→ TASK TO CARRY OUT
Using the entries that follow, write out the line containing "- **핵심 인물 (경력", the line containing "- **참여 방법**: 아직", and every line between them, exactly and nothing else.

→ INPUT MATERIAL

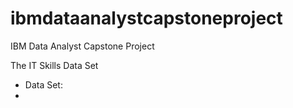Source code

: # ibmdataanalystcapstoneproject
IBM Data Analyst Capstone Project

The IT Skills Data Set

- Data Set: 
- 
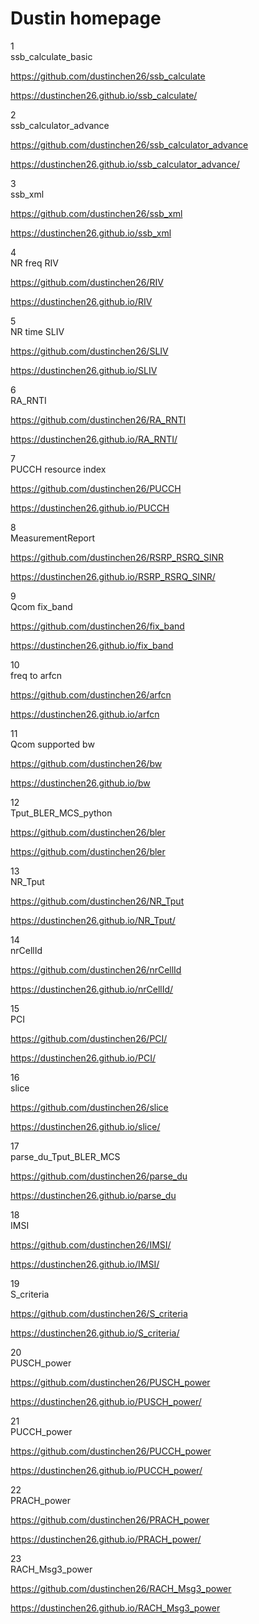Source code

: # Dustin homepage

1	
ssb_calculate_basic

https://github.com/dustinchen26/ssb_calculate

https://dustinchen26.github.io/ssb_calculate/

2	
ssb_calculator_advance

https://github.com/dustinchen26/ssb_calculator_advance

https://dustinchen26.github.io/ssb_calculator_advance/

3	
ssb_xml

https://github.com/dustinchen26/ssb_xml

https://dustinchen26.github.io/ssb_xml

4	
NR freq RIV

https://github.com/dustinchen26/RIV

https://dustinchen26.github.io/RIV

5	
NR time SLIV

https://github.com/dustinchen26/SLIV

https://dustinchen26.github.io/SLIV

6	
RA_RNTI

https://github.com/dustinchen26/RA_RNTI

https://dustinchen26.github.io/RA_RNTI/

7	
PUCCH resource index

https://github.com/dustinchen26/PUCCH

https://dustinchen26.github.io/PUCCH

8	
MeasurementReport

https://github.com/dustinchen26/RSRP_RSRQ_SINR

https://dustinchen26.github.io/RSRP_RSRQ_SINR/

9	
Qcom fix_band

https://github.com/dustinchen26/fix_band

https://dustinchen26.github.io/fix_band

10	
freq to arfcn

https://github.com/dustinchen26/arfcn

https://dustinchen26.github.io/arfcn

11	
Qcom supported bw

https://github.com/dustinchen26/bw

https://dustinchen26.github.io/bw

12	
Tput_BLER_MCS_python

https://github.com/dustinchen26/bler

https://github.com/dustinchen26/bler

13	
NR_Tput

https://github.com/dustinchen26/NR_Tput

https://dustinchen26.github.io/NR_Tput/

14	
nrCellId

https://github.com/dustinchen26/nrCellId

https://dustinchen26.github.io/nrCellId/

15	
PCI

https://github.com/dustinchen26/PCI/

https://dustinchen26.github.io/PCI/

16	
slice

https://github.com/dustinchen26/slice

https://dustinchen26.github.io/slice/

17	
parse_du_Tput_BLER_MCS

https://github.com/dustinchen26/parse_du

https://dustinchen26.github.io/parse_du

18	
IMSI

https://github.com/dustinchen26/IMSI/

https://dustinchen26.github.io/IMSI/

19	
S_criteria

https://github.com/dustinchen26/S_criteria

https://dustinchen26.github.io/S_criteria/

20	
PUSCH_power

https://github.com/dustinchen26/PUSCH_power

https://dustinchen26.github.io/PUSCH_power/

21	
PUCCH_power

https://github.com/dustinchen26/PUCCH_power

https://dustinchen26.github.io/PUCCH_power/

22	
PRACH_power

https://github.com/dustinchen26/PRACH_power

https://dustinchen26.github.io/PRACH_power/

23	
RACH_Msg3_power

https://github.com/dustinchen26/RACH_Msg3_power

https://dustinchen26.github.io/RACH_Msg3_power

--

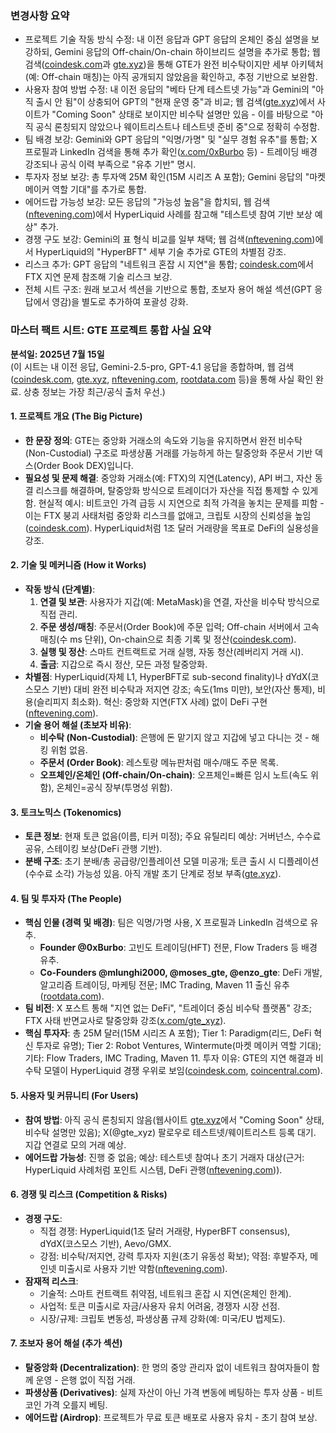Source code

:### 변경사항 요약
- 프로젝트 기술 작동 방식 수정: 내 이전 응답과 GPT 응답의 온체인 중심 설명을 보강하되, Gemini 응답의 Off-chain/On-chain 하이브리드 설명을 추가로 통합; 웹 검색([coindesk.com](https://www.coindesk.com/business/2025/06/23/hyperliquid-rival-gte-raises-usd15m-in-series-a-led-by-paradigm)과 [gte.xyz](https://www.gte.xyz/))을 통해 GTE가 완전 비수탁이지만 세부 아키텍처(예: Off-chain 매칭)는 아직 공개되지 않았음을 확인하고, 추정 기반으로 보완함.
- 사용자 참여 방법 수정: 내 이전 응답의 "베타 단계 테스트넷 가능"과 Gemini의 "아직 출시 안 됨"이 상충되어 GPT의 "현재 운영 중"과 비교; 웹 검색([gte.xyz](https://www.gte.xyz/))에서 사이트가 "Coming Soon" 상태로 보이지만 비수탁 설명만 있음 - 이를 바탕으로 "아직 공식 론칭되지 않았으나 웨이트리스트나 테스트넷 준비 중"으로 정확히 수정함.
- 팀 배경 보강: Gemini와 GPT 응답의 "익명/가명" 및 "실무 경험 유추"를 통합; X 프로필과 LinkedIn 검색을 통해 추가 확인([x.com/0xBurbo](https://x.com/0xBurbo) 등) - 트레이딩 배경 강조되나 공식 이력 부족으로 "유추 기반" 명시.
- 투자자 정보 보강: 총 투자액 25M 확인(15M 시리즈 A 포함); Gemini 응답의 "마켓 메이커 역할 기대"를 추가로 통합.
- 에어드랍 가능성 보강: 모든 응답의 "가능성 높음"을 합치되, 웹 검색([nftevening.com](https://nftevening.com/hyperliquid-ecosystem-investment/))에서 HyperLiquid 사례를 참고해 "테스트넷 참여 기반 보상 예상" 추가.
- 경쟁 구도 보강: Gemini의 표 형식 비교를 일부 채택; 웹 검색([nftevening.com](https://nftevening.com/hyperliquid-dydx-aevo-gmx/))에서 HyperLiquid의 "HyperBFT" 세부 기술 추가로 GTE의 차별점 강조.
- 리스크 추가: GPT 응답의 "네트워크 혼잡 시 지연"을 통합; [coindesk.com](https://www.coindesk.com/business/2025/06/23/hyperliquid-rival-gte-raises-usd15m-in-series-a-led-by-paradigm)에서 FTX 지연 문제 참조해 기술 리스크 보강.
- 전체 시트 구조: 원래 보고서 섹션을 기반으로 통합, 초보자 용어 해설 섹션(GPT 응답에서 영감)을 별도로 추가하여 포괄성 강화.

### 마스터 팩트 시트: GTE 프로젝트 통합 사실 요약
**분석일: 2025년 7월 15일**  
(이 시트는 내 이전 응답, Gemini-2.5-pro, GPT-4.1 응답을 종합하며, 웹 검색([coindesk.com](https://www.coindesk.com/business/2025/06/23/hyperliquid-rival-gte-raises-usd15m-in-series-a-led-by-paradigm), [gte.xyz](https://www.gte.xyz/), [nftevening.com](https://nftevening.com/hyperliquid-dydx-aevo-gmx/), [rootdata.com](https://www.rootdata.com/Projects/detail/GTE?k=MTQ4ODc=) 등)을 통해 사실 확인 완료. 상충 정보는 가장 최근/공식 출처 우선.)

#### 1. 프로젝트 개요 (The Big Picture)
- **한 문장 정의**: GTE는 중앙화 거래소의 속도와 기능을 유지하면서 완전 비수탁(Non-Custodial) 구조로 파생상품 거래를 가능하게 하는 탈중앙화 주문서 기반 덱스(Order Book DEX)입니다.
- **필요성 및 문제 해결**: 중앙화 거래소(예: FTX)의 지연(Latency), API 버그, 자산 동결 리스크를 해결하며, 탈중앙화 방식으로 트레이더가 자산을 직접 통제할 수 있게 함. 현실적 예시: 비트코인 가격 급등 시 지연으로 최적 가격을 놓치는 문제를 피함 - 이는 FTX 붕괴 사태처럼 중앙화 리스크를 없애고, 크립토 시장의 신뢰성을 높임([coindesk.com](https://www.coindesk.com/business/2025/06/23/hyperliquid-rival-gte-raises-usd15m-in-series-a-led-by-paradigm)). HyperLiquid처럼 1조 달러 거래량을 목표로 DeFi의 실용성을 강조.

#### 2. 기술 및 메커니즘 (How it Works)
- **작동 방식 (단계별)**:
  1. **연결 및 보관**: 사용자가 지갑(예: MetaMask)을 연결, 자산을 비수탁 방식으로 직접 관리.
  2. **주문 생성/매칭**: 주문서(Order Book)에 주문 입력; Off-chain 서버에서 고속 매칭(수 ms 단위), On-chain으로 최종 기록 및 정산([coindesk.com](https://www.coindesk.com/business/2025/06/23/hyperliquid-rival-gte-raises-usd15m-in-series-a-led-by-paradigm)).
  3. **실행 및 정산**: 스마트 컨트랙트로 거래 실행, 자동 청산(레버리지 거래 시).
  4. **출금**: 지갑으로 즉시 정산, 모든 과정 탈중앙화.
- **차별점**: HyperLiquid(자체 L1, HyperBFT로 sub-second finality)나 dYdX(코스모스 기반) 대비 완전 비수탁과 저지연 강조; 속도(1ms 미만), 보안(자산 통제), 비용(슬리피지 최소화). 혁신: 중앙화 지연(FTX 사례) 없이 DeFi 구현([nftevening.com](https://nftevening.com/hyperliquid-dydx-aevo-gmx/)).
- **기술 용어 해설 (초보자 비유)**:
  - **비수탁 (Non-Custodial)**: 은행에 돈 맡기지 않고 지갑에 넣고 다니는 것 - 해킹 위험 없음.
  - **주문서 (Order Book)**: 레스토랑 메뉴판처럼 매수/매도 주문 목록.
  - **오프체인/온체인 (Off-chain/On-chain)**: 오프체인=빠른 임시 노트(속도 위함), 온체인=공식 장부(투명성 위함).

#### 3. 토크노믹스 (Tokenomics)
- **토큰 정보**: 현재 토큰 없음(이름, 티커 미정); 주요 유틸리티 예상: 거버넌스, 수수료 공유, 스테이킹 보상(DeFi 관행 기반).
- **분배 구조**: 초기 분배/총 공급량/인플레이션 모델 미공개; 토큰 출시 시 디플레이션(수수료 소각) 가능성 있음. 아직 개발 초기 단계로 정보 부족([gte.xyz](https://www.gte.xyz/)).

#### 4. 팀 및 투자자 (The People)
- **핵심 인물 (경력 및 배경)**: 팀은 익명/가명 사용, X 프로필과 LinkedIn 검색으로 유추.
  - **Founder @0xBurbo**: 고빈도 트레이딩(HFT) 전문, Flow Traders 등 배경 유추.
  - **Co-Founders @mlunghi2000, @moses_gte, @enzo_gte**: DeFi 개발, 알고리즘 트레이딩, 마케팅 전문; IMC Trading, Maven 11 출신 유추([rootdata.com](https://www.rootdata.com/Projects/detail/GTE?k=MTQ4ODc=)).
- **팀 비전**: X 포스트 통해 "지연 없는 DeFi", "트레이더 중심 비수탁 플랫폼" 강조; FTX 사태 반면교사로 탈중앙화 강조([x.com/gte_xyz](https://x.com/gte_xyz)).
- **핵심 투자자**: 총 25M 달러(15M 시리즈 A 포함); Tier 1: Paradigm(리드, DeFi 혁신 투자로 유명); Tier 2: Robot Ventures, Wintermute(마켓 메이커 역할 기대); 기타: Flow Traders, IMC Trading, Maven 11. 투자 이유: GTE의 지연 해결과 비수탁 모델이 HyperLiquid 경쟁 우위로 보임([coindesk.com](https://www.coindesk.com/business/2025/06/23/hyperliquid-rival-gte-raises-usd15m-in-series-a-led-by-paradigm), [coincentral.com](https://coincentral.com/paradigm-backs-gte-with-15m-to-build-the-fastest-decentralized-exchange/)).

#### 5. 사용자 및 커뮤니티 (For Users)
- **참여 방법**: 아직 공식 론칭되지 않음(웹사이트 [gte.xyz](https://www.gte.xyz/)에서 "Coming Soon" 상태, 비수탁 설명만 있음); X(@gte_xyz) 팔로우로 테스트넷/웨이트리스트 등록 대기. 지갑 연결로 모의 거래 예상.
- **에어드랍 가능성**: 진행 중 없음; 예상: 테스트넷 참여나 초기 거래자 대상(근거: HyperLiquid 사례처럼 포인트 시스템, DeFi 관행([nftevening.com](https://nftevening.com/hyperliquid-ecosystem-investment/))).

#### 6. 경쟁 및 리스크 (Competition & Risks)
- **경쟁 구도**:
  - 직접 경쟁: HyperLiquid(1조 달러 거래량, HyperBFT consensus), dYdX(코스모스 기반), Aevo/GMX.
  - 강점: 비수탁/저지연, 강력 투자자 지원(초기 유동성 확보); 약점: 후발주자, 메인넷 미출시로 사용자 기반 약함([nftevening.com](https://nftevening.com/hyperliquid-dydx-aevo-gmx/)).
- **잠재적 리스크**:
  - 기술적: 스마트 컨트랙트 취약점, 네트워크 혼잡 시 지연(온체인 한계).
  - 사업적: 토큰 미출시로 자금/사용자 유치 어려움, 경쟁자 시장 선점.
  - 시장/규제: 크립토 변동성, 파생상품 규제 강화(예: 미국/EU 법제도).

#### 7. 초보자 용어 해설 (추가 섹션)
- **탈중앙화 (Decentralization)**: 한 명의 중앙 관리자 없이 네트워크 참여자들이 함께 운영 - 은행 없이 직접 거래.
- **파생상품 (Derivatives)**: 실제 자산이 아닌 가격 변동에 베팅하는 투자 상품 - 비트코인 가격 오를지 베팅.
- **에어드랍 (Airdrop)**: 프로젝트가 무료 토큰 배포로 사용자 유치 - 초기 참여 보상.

* * *

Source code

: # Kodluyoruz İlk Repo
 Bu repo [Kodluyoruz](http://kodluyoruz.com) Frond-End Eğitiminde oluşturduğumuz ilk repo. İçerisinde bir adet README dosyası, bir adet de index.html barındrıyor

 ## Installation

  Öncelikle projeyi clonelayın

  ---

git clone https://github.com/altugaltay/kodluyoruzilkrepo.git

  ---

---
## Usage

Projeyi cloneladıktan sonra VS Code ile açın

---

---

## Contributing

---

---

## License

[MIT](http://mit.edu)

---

→ RESPONSE TO THIS TASK
- **핵심 인물 (경력 및 배경)**: 팀은 익명/가명 사용, X 프로필과 LinkedIn 검색으로 유추.
  - **Founder @0xBurbo**: 고빈도 트레이딩(HFT) 전문, Flow Traders 등 배경 유추.
  - **Co-Founders @mlunghi2000, @moses_gte, @enzo_gte**: DeFi 개발, 알고리즘 트레이딩, 마케팅 전문; IMC Trading, Maven 11 출신 유추([rootdata.com](https://www.rootdata.com/Projects/detail/GTE?k=MTQ4ODc=)).
- **팀 비전**: X 포스트 통해 "지연 없는 DeFi", "트레이더 중심 비수탁 플랫폼" 강조; FTX 사태 반면교사로 탈중앙화 강조([x.com/gte_xyz](https://x.com/gte_xyz)).
- **핵심 투자자**: 총 25M 달러(15M 시리즈 A 포함); Tier 1: Paradigm(리드, DeFi 혁신 투자로 유명); Tier 2: Robot Ventures, Wintermute(마켓 메이커 역할 기대); 기타: Flow Traders, IMC Trading, Maven 11. 투자 이유: GTE의 지연 해결과 비수탁 모델이 HyperLiquid 경쟁 우위로 보임([coindesk.com](https://www.coindesk.com/business/2025/06/23/hyperliquid-rival-gte-raises-usd15m-in-series-a-led-by-paradigm), [coincentral.com](https://coincentral.com/paradigm-backs-gte-with-15m-to-build-the-fastest-decentralized-exchange/)).

#### 5. 사용자 및 커뮤니티 (For Users)
- **참여 방법**: 아직 공식 론칭되지 않음(웹사이트 [gte.xyz](https://www.gte.xyz/)에서 "Coming Soon" 상태, 비수탁 설명만 있음); X(@gte_xyz) 팔로우로 테스트넷/웨이트리스트 등록 대기. 지갑 연결로 모의 거래 예상.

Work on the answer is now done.